> _Task brief_
Please work out how many of the lines below include "ftime". Only the number should be given.

[Document images with source code]
◆ ◆ ◆

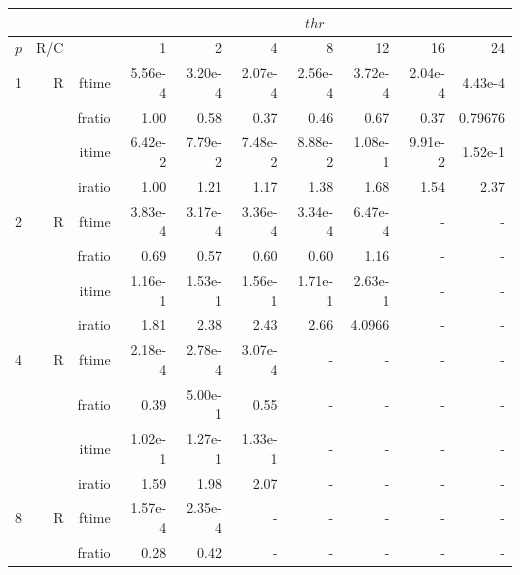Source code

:\documentclass[a4paper]{article}
\begin{document}
\begin{table}[htbp]
\begin{center}
\begin{small}
\begin{tabular}{|r|r|r|r|r|r|r|r|r|r|}
\hline 
     & & & \multicolumn{7}{c|}{$thr$} \\ \hline
    $p$ & R/C &  & 1           & 2    & 4    & 8    & 12   & 16    & 24  \\ \hline\hline
   1 &  R &   ftime &    5.56e-4 &    3.20e-4 &    2.07e-4 &    2.56e-4 &    3.72e-4 &    2.04e-4 &    4.43e-4 \\
             &             &  fratio &    1.00 &    0.58 &    0.37 &    0.46 &    0.67 &    0.37 &    0.79676 \\
             &             &  itime &    6.42e-2 &    7.79e-2 &    7.48e-2 &    8.88e-2 &    1.08e-1 &    9.91e-2 &    1.52e-1 \\
             &             &  iratio &    1.00 &    1.21  &   1.17  &    1.38  &    1.68  &    1.54  &   2.37  \\\hline
   2 &  R &   ftime &    3.83e-4 &    3.17e-4 &    3.36e-4 &    3.34e-4 &    6.47e-4 &      - &      - \\
             &             &  fratio &   0.69 &    0.57 &    0.60 &    0.60 &    1.16  &      - &      - \\
             &             &  itime &    1.16e-1 &    1.53e-1 &    1.56e-1 &    1.71e-1 &    2.63e-1 &      - &      - \\
             &             &  iratio &    1.81  &    2.38  &    2.43  &    2.66  &    4.0966  &      - &      - \\\hline
   4 &  R &   ftime &    2.18e-4 &    2.78e-4 &    3.07e-4 &      - &      - &      - &      - \\
             &             &  fratio &    0.39 &    5.00e-1 &    0.55 &      - &      - &      - &      - \\
             &             &  itime &    1.02e-1 &    1.27e-1 &    1.33e-1 &      - &      - &      - &      - \\
             &             &  iratio &    1.59  &    1.98  &    2.07  &      - &      - &      - &      - \\\hline
   8 &   R &   ftime &    1.57e-4 &    2.35e-4 &      - &      - &      - &      - &      - \\
             &             &  fratio &    0.28 &    0.42 &      - &      - &      - &      - &      - \\

\end{tabular}
\end{small}
\end{center}
\end{table}
\end{document}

◆ ◆ ◆

> _Output for this task_
4